TranslationDirection

Code for experiments regarding determining translation direction of parallel sentences.

Getting started

Setup a Conda environment:

conda create -n trdi
conda activate trdi

Clone the repo and install the requirements:

git clone https://github.com/RikVN/TranslationDirection
cd TranslationDirection
pip install -r requirements.txt

Note: if you want to use the previous code for just translation direction classification, revert the repo like this and follow the previous README instead.

git checkout 192efc1

Data

Europarl Extract Preprocessing

The following steps are added for completeness, but will take quite a long time.

You can also immediately to Our preprocessing below and just download the preprocessed files.

If you want to do your own preprocessing from scratch, take the following steps:

We have to extract and preprocess the Europarl data we will use for training. We will first use the europarl-extract repo to download and clean the data:

git clone https://github.com/mustaszewski/europarl-extract
cd europarl-extract

Get the scripts and data (downloading and extracting takes some time):

wget https://github.com/mustaszewski/europarl-extract/archive/v0.9.tar.gz
tar xzf v0.9.tar.gz
cd europarl-extract-0.9
wget http://www.statmt.org/europarl/v7/europarl.tgz
tar xzf europarl.tgz

Now we have to preprocess the source files for removing markup, empty lines, etc.
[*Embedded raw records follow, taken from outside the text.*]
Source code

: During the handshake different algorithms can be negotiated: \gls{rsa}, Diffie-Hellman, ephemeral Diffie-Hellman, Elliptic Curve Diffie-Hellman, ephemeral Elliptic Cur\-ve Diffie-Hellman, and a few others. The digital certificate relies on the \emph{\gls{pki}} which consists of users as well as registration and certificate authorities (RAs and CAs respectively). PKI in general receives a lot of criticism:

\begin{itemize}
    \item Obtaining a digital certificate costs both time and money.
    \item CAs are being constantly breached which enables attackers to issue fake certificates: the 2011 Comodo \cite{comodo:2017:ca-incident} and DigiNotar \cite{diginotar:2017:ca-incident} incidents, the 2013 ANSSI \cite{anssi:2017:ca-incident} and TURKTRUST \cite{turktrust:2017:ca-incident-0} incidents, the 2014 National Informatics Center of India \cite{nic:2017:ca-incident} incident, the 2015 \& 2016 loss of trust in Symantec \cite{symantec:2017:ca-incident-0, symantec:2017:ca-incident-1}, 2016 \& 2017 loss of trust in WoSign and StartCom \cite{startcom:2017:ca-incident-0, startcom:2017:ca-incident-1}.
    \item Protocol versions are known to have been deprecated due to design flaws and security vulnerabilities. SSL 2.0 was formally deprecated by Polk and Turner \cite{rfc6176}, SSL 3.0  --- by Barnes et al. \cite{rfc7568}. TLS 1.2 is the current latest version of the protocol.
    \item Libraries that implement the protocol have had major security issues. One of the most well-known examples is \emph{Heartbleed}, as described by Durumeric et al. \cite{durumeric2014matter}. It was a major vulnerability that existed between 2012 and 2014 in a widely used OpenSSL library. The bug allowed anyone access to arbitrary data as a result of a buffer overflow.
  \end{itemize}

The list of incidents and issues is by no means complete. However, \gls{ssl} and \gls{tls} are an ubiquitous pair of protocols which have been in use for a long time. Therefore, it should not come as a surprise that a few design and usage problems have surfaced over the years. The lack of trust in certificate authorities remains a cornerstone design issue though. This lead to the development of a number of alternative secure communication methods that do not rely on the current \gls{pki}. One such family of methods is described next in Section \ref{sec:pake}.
This process takes a long time unfortunately:

./preprocess/cleanSourceFiles.sh txt/

Ensure that no two statements are assigned the same ID in a source file:

python disambiguate_speaker_IDs.py txt/

Now do sentence segmentation:

Note that there is a mistake in the original script. Open preprocess/segment_EuroParl.sh and remove europarl_extract/ in line 24, so the filepath is correct. Then run:

./preprocess/segment_EuroParl.sh txt/

Finally, extract the parallel corpora and get both directions:

cd ../
mkdir -p corpora
export s_file="corpora/europarl_statements.csv"
for fol in europarl-extract-0.9/txt/*/; do
    lang=$(basename $fol)
    python extract.py parallel -sl EN -tl ${lang^^} -i europarl-extract-0.9/txt/ -o corpora/ -f txt tab -s $s_file -al -c both
    python extract.py parallel -sl ${lang^^} -tl EN -i europarl-extract-0.9/txt/ -o corpora/ -f txt tab -s $s_file -al -c both
done

Finally, make sure the folder names in corpora/parallel/ are lowercased:

cd corpora/parallel/
for f in */; do mv -v "$f" "`echo $f | tr '[A-Z]' '[a-z]'`"; done
cd ../../../

Our preprocessing

So far the preprocessing of the original repository. Now let's do our own preprocessing.
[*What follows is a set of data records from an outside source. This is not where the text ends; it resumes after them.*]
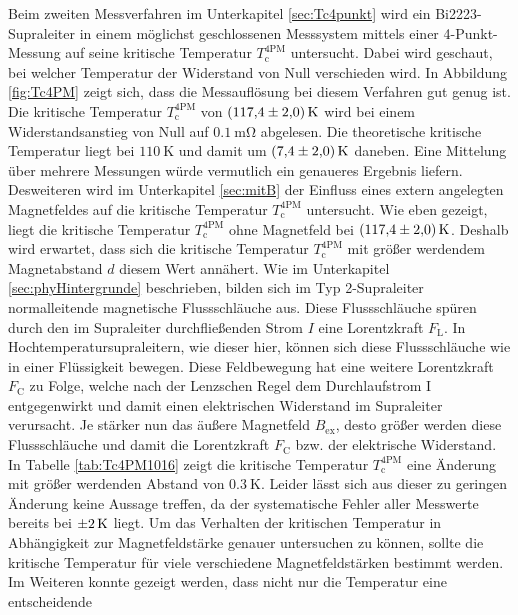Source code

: Beim zweiten Messverfahren im Unterkapitel \ref{sec:Tc4punkt} wird ein
Bi2223-Supraleiter in einem möglichst geschlossenen Messsystem mittels einer
4-Punkt-Messung auf seine kritische Temperatur $T^{\text{4PM}}_{\text{c}}$
untersucht. Dabei wird geschaut, bei welcher Temperatur der Widerstand von Null
verschieden wird. In Abbildung \ref{fig:Tc4PM} zeigt sich, dass die Messauflösung
bei diesem Verfahren gut genug ist. Die kritische Temperatur $T^{\text{4PM}}_{\text{c}}$ von
$\SI{117,4\pm2}{\kelvin}$ wird bei einem Widerstandsanstieg von Null auf $\SI{0.1}{\milli\ohm}$
abgelesen. Die theoretische kritische Temperatur liegt bei $\SI{110}{\kelvin}$
\cite[S. 64]{Hohenester} und damit um $\SI{7,4\pm2}{\kelvin}$ daneben. Eine Mittelung
über mehrere Messungen würde vermutlich ein genaueres Ergebnis liefern.\\
Desweiteren wird im Unterkapitel \ref{sec:mitB} der Einfluss eines extern
angelegten Magnetfeldes auf die kritische Temperatur $T^{\text{4PM}}_{\text{c}}$ untersucht.
Wie eben gezeigt, liegt die kritische Temperatur $T^{\text{4PM}}_{\text{c}}$ ohne
Magnetfeld bei $\SI{117,4\pm2}{\kelvin}$. Deshalb wird erwartet, dass sich
die kritische Temperatur $T^{\text{4PM}}_{\text{c}}$ mit größer werdendem Magnetabstand
$d$ diesem Wert annähert. Wie im Unterkapitel \ref{sec:phyHintergrunde} beschrieben,
bilden sich im Typ 2-Supraleiter normalleitende magnetische Flussschläuche aus. Diese
Flussschläuche spüren durch den im Supraleiter durchfließenden Strom $I$
eine Lorentzkraft $F_{\text{L}}$. In Hochtemperatursupraleitern, wie dieser hier,
können sich diese Flussschläuche wie in einer Flüssigkeit bewegen.
Diese Feldbewegung hat eine weitere Lorentzkraft $F_{\text{C}}$ zu Folge, welche
nach der Lenzschen Regel dem Durchlaufstrom I entgegenwirkt und damit einen
elektrischen Widerstand im Supraleiter verursacht. Je stärker nun das äußere
Magnetfeld $B_{\text{ex}}$, desto größer werden diese Flussschläuche und damit
die Lorentzkraft $F_{\text{C}}$ bzw. der elektrische Widerstand.
In Tabelle \ref{tab:Tc4PM1016} zeigt die kritische Temperatur
$T^{\text{4PM}}_{\text{c}}$ eine Änderung mit größer werdenden Abstand von
$\SI{0.3}{\kelvin}$. Leider lässt sich aus dieser zu geringen Änderung keine
Aussage treffen, da der systematische Fehler aller Messwerte bereits bei
$\SI{\pm2}{\kelvin}$ liegt. Um das Verhalten der kritischen Temperatur in
Abhängigkeit zur Magnetfeldstärke genauer untersuchen zu können, sollte die
kritische Temperatur für viele verschiedene Magnetfeldstärken bestimmt werden.\\
Im Weiteren konnte gezeigt werden, dass nicht nur die Temperatur eine entscheidende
If you skipped the steps above (recommended), please download the files needed like this:

cd europarl-extract
wget https://www.let.rug.nl/rikvannoord/TD/europarl_preprocessed.zip
unzip europarl_preprocessed.zip
cd ../

There are a lot of preprocessing steps. They are annotated in the preprocessing README.
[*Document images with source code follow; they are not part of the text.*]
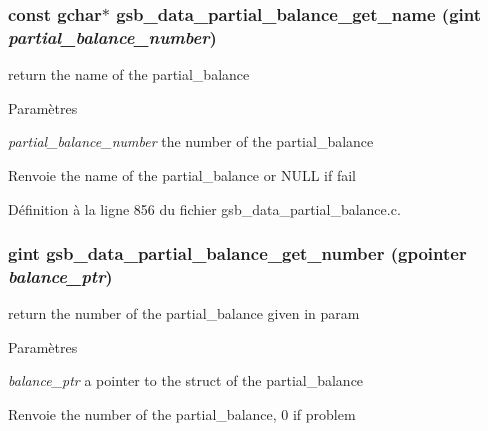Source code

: \subsubsection[{gsb\_\-data\_\-partial\_\-balance\_\-get\_\-name}]{\setlength{\rightskip}{0pt plus 5cm}const gchar$\ast$ gsb\_\-data\_\-partial\_\-balance\_\-get\_\-name (gint {\em partial\_\-balance\_\-number})}\label{gsb__data__partial__balance_8c_a742abdf5e9bbd787e85bd0ef54b9fe8c}
return the name of the partial\_\-balance


\begin{DoxyParams}{Paramètres}
\item[{\em partial\_\-balance\_\-number}]the number of the partial\_\-balance\end{DoxyParams}
\begin{DoxyReturn}{Renvoie}
the name of the partial\_\-balance or NULL if fail 
\end{DoxyReturn}


Définition à la ligne 856 du fichier gsb\_\-data\_\-partial\_\-balance.c.

\subsubsection[{gsb\_\-data\_\-partial\_\-balance\_\-get\_\-number}]{\setlength{\rightskip}{0pt plus 5cm}gint gsb\_\-data\_\-partial\_\-balance\_\-get\_\-number (gpointer {\em balance\_\-ptr})}\label{gsb__data__partial__balance_8c_a645d1d88a2b73c7c48d218d5dc240ec4}
return the number of the partial\_\-balance given in param


\begin{DoxyParams}{Paramètres}
\item[{\em balance\_\-ptr}]a pointer to the struct of the partial\_\-balance\end{DoxyParams}
\begin{DoxyReturn}{Renvoie}
the number of the partial\_\-balance, 0 if problem 
\end{DoxyReturn}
You can either follow those instructions step by step, or just simply run:

./src/data_preprocessing.sh

Translation

We want to train a system that can distinguish between original texts (OT), human translations (HT) and machine translations (MT). So far, we only have OT and HT in Europarl, but no MT. We can simply create our own translations by using publicly available multi-lingual MT systems. We use OPUS-mul-en, OPUS-en-mul, NLLB-200-600M and m2m100-418M. There is a script that lets you easily run these models, if you specify the source and target language. For example, for English to Dutch for the NLLB model:

export file="exp_data/europarl/split/train/down/100/nl-en.sent.tab"
python src/translate.py -m nllb -s $file -sl nl -tl en -o ${file}.nllb -tf

Note that OPUS, NLLB and m2m all use different language codes, but the Python script normalizes them. If you specify "opus", the script will figure out if you mean opus-en-mul or opus-mul-en by checking if English is the source or the target.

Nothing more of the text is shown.